Exercise objective. Using the data below, copy every line that contains the word "scope".

Extracted data entries.
-- Opening Marker --

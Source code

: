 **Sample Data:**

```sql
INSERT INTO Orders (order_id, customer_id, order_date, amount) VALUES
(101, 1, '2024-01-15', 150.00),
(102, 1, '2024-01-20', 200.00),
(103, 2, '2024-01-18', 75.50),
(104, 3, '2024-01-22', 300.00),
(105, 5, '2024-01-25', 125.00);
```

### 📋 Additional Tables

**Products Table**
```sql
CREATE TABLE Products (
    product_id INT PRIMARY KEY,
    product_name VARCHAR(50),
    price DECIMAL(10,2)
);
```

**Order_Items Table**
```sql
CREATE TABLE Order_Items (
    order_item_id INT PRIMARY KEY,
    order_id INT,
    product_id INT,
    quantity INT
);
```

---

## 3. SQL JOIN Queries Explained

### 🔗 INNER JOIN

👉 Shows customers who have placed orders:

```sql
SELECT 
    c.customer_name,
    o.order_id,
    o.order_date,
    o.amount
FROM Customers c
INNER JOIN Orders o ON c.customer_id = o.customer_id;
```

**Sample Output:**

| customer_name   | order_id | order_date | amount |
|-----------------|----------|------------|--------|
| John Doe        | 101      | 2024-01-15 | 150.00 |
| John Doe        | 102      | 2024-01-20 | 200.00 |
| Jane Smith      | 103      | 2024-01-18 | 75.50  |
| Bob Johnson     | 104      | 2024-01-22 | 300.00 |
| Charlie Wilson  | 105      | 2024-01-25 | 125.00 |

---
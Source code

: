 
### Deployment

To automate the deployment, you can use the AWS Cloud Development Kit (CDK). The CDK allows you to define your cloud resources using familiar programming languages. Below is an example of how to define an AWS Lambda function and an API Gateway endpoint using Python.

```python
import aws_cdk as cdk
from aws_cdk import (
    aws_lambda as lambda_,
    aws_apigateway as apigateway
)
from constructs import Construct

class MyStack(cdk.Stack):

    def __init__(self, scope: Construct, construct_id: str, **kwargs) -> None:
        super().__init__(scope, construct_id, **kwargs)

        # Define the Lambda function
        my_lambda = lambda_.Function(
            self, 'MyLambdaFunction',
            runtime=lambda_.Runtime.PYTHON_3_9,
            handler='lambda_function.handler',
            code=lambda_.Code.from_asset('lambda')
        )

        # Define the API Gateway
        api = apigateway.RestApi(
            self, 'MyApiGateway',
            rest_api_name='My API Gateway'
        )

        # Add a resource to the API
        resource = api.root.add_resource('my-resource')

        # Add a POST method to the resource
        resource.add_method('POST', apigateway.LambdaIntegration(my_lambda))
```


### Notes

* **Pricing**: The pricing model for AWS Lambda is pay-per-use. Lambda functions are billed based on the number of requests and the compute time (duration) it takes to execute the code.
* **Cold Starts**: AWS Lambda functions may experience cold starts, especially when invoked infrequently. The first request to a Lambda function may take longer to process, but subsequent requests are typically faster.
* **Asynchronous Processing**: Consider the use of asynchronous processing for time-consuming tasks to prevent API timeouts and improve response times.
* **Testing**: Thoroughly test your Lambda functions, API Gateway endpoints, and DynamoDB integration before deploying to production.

-- Closing Marker --

Output for this task.
    def __init__(self, scope: Construct, construct_id: str, **kwargs) -> None:
        super().__init__(scope, construct_id, **kwargs)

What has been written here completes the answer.